Les grandes entreprises continuent d'alimenter leurs actionnaires, au point de s'endetter ! En moyenne, elles leur versent 71% de leurs bénéfices, au détriment de leurs salariés. Pour rééquilibrer la situation, une nouvelle loi sur le partage de la valeur vient d'être votée à l'Assemblée nationale. Problème : elle cible principalement les petites entreprises et manque ainsi sa cible.

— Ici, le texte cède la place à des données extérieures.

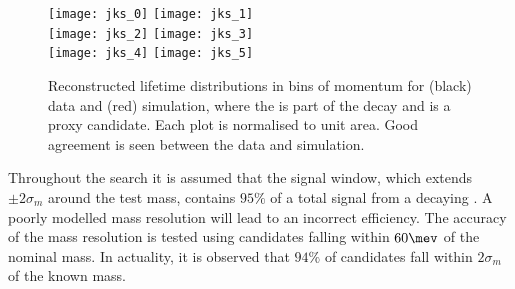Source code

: \begin{figure}
  \begin{center}
    \texttt{[image: jks\_0]}
    \texttt{[image: jks\_1]}\\
    \texttt{[image: jks\_2]}
    \texttt{[image: jks\_3]}\\
    \texttt{[image: jks\_4]}
    \texttt{[image: jks\_5]}
    \caption[Validation of efficiency ratio at long lifetimes]
    {
      Reconstructed \KS lifetime distributions in bins of \KS momentum for (black) data and
      (red) simulation, where the \KS is part of the decay \decay{\Bd}{\jpsi\KS(\pipi)} and is a
      proxy \db candidate.
      Each plot is normalised to unit area.
      Good agreement is seen between the data and simulation.
    }
    \label{fig:db:syst:effrat}
  \end{center}
\end{figure}


Throughout the search it is assumed that the signal window, which extends $\pm2\sigma_m$ around
the test mass, contains $95\%$ of a total signal from a decaying \db.
A poorly modelled mass resolution will lead to an incorrect efficiency.
The accuracy of the mass resolution is tested using \btojpsikstr candidates falling within $60\mev$
of the nominal \Bd mass.
In actuality, it is observed that $94\%$ of \jpsitomumu candidates fall within $2\sigma_m$ of
the known \jpsi mass.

Comment réorienter une partie des bénéfices des entreprises vers les salariés ? C’est la problématique à laquelle s’attaque la loi sur le partage de la valeur présentée par le gouvernement au mois de mai 2023 et  adoptée en première lecture par l’Assemblée nationale. Pour le gouvernement, cette loi doit permettre de redonner du pouvoir d’achat aux Français en période de forte inflation, et de réduire les inégalités sociales.
Participation, intéressement, prime sur la valeur ajoutée… le texte veut élargir l’accès à ces dispositifs de partage des bénéfices à un plus grand nombre de salariés, en ciblant notamment ceux des petites entreprises. L’une des principales mesures du texte prévoit ainsi une obligation pour les entreprises de 11 à 49 salariés d’instaurer un dispositif de partage de la valeur lorsque leurs profits dépassent 1% de leur chiffre d’affaires pendant au moins trois ans. Ces dispositifs sont obligatoires pour l’instant pour les entreprises de plus de 50 salariés. Même chose pour la "prime Macron", le projet de loi prévoit de prolonger son exonération de cotisations sociales et fiscales pour les PME-TPE. Côté grand groupe, y figure simplement l’obligation d’une négociation avec les partenaires sociaux en cas de superprofits. Côté salaire, la loi instaure une obligation de renégocier certaines grilles salariales trop anciennes.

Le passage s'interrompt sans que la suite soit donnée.